If a line of the records holds the word "switches", copy it out.

DATA TO PROCESS:

● ● ● ● ● ● ●

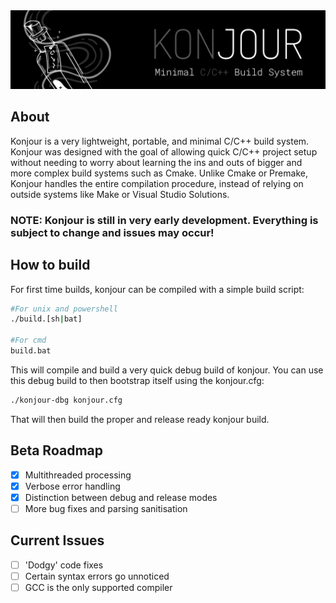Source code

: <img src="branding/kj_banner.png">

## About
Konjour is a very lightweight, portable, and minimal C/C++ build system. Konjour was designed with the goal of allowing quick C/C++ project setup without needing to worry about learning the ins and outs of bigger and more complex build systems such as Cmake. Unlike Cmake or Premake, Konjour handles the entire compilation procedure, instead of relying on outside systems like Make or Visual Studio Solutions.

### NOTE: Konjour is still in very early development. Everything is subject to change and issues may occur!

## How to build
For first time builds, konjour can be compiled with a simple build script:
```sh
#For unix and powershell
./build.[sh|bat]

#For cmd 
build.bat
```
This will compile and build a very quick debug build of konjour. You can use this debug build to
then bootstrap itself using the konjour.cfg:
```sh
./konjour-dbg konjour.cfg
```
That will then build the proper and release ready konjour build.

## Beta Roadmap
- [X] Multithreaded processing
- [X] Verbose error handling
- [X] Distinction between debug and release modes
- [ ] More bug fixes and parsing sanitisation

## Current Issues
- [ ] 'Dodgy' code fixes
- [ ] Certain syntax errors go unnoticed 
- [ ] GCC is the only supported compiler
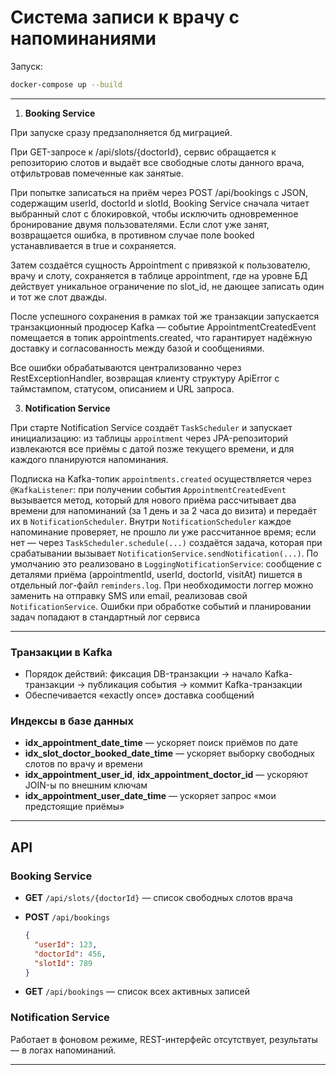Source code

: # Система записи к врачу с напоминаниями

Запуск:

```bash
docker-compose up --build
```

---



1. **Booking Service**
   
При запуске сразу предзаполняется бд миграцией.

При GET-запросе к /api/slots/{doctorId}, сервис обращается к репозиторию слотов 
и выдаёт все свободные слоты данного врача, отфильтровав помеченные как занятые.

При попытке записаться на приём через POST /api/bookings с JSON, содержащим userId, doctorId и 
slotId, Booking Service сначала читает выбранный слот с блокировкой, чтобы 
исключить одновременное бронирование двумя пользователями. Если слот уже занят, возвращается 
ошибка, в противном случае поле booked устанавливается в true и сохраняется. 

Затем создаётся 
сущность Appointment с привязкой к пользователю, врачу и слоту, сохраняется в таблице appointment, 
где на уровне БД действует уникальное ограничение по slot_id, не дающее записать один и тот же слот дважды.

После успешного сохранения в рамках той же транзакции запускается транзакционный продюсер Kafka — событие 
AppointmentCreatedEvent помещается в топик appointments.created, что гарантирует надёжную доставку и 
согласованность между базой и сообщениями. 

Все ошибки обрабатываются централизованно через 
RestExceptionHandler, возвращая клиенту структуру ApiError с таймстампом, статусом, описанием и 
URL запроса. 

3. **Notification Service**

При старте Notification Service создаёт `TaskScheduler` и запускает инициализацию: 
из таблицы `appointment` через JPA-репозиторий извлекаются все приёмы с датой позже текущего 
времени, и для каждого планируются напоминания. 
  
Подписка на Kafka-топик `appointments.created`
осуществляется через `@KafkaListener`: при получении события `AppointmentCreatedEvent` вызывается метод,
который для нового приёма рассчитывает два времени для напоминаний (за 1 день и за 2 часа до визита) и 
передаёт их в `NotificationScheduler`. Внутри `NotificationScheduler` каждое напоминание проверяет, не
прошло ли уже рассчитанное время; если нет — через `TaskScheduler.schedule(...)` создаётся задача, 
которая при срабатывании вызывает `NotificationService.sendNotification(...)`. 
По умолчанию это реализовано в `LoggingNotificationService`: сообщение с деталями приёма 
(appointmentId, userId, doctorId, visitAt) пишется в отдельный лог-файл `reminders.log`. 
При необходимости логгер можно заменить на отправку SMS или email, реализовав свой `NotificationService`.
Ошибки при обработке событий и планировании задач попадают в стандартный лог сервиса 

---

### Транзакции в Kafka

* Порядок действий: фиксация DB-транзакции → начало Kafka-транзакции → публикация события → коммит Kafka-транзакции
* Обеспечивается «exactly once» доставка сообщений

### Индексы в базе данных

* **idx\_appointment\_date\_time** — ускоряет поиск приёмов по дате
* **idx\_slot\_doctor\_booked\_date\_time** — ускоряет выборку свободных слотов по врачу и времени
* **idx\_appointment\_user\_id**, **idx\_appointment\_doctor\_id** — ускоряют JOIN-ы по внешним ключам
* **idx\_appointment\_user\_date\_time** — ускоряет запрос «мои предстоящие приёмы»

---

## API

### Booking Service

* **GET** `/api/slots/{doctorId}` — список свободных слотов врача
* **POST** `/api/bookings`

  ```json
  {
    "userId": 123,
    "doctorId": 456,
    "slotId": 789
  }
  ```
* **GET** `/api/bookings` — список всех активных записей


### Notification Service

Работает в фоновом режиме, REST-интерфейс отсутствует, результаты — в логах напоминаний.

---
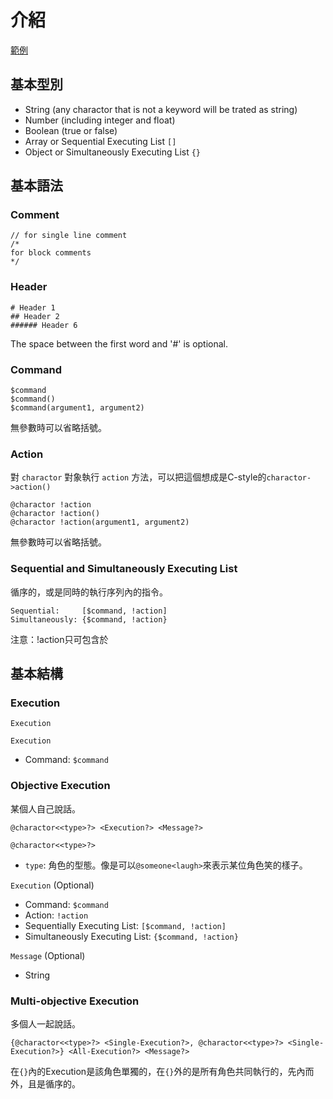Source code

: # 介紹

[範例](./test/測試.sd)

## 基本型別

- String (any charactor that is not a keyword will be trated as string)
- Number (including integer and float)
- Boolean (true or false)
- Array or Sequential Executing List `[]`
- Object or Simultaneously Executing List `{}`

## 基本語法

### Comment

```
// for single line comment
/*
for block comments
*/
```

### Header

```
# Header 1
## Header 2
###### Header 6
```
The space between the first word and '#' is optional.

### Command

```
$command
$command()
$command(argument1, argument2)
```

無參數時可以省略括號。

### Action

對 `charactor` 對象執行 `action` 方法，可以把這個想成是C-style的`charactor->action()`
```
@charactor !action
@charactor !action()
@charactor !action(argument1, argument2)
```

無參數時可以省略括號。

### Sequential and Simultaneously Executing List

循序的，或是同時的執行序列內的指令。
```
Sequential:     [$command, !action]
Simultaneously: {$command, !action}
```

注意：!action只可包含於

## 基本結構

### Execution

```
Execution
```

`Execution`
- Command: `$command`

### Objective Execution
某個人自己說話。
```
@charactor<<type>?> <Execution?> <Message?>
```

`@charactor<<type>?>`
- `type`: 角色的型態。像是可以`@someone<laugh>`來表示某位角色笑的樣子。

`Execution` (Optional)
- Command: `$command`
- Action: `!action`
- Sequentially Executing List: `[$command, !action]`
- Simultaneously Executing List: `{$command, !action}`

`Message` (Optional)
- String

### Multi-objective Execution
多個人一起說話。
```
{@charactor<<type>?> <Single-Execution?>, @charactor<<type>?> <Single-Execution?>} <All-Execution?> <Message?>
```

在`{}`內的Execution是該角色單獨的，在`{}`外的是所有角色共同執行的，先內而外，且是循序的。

● ● ● ● ● ● ●

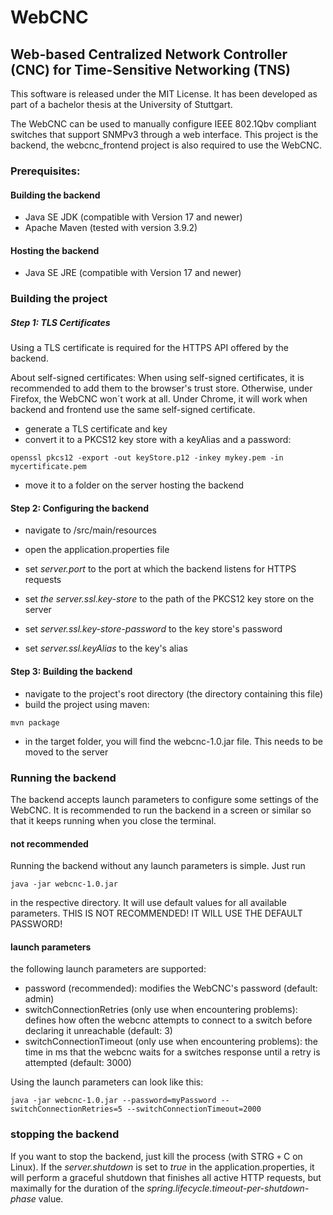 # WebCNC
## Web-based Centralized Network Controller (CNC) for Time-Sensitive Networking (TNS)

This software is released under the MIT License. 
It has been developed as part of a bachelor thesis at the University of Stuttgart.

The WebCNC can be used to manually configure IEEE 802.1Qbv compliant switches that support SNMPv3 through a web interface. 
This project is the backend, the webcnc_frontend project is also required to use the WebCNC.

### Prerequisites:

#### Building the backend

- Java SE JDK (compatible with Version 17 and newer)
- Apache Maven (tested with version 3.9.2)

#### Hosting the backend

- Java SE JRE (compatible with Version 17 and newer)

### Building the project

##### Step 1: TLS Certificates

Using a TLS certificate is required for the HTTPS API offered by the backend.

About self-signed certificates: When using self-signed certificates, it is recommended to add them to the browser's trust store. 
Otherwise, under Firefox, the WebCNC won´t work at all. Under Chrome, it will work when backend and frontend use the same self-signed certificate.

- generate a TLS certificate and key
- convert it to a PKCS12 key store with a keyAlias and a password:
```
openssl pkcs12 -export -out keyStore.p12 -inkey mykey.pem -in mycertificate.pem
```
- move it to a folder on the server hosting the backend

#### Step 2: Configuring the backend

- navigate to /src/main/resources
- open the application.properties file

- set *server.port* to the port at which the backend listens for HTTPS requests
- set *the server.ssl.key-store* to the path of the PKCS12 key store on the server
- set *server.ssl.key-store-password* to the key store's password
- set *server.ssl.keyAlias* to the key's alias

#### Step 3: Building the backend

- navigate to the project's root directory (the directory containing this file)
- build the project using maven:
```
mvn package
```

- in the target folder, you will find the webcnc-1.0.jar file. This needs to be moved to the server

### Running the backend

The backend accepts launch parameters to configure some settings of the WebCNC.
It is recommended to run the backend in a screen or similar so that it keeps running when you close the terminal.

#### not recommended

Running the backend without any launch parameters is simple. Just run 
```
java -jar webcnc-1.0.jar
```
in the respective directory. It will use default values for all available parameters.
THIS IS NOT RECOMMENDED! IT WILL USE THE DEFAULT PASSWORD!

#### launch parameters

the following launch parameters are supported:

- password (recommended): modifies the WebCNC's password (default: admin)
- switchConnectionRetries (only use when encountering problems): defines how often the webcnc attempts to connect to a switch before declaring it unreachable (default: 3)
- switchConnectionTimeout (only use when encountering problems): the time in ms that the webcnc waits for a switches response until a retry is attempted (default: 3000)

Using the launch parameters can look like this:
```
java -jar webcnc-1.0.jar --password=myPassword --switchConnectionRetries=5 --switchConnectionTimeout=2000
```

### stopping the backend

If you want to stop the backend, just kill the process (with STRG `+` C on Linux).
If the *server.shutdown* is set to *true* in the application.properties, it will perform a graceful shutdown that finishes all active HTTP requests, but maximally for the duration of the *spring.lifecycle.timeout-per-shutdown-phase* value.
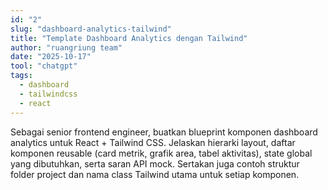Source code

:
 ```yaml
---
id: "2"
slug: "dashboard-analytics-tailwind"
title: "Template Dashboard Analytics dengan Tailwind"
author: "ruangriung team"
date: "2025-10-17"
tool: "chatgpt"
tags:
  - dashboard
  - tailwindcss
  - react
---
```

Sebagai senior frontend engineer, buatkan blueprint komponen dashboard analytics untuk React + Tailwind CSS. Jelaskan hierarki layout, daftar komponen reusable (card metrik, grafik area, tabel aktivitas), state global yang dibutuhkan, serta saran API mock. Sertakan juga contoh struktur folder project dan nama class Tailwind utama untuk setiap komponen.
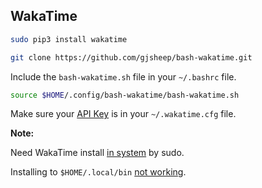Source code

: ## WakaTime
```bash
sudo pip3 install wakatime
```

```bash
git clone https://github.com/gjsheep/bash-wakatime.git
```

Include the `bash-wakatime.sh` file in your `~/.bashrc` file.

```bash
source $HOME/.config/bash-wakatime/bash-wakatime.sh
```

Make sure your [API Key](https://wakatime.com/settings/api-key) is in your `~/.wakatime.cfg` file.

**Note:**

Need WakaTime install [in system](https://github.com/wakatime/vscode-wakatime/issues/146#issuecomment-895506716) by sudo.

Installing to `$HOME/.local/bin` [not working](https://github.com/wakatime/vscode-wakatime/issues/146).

● ● ● ● ● ● ●

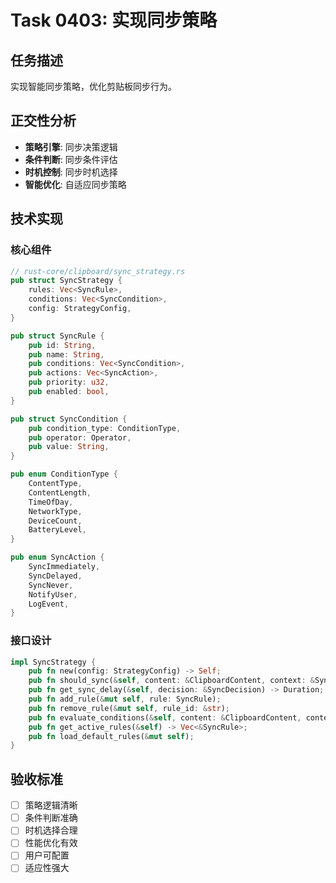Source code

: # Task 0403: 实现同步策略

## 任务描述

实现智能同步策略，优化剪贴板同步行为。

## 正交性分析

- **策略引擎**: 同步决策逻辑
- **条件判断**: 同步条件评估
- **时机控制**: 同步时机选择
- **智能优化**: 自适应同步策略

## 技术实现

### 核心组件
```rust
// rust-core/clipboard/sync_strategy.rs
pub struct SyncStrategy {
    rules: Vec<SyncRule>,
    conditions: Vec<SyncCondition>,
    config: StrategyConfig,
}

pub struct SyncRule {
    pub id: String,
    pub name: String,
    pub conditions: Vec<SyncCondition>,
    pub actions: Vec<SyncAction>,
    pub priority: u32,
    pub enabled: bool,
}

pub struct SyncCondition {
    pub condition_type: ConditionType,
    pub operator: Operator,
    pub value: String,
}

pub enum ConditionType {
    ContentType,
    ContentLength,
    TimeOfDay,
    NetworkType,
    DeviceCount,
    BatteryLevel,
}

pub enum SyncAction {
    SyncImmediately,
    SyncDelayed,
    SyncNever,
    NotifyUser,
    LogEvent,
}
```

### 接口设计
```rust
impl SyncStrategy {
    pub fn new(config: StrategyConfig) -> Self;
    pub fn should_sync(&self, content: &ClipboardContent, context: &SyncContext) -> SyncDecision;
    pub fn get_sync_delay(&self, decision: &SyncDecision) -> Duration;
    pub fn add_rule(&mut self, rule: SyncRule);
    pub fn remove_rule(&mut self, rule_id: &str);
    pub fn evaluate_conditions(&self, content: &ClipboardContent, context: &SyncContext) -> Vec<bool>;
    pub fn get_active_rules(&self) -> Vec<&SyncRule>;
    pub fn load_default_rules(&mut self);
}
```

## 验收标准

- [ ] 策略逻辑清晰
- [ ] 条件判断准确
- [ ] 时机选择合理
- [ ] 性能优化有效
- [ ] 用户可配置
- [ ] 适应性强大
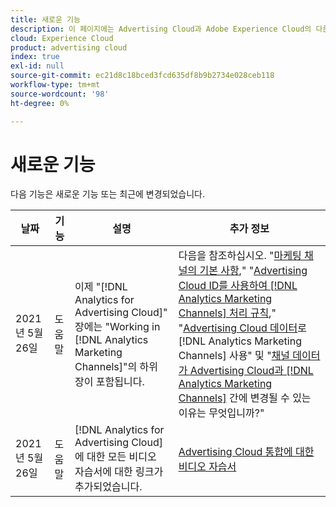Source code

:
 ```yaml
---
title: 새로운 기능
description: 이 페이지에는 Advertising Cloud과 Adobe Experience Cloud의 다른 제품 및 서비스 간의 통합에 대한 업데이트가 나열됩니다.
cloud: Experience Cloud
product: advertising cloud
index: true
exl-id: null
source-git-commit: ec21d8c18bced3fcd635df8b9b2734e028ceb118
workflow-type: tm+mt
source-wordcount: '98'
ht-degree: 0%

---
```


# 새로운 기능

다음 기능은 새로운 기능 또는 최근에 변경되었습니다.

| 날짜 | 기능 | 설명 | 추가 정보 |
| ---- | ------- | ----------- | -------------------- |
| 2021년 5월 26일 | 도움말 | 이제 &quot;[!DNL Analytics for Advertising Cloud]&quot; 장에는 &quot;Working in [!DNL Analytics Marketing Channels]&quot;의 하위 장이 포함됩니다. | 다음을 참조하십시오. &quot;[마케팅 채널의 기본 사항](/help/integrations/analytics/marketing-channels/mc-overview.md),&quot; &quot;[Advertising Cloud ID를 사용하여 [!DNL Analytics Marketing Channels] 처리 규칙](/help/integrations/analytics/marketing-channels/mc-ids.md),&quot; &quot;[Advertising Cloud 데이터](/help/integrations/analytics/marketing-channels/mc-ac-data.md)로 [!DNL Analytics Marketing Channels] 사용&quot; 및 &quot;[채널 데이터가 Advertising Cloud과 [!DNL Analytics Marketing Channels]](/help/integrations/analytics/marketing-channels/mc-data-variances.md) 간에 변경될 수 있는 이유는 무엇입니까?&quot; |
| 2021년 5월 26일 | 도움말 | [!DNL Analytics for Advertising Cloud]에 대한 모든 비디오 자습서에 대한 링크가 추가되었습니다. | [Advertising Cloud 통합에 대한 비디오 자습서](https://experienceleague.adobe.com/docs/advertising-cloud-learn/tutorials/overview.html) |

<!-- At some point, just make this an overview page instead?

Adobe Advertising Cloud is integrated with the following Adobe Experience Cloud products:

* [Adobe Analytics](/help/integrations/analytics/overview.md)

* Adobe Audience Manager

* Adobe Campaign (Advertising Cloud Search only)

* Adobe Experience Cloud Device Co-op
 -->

● ● ● ● ● ● ●

SOLUTION FOR THIS PROBLEM:
The WebCNC can be used to manually configure IEEE 802.1Qbv compliant switches that support SNMPv3 through a web interface. 
- switchConnectionTimeout (only use when encountering problems): the time in ms that the webcnc waits for a switches response until a retry is attempted (default: 3000)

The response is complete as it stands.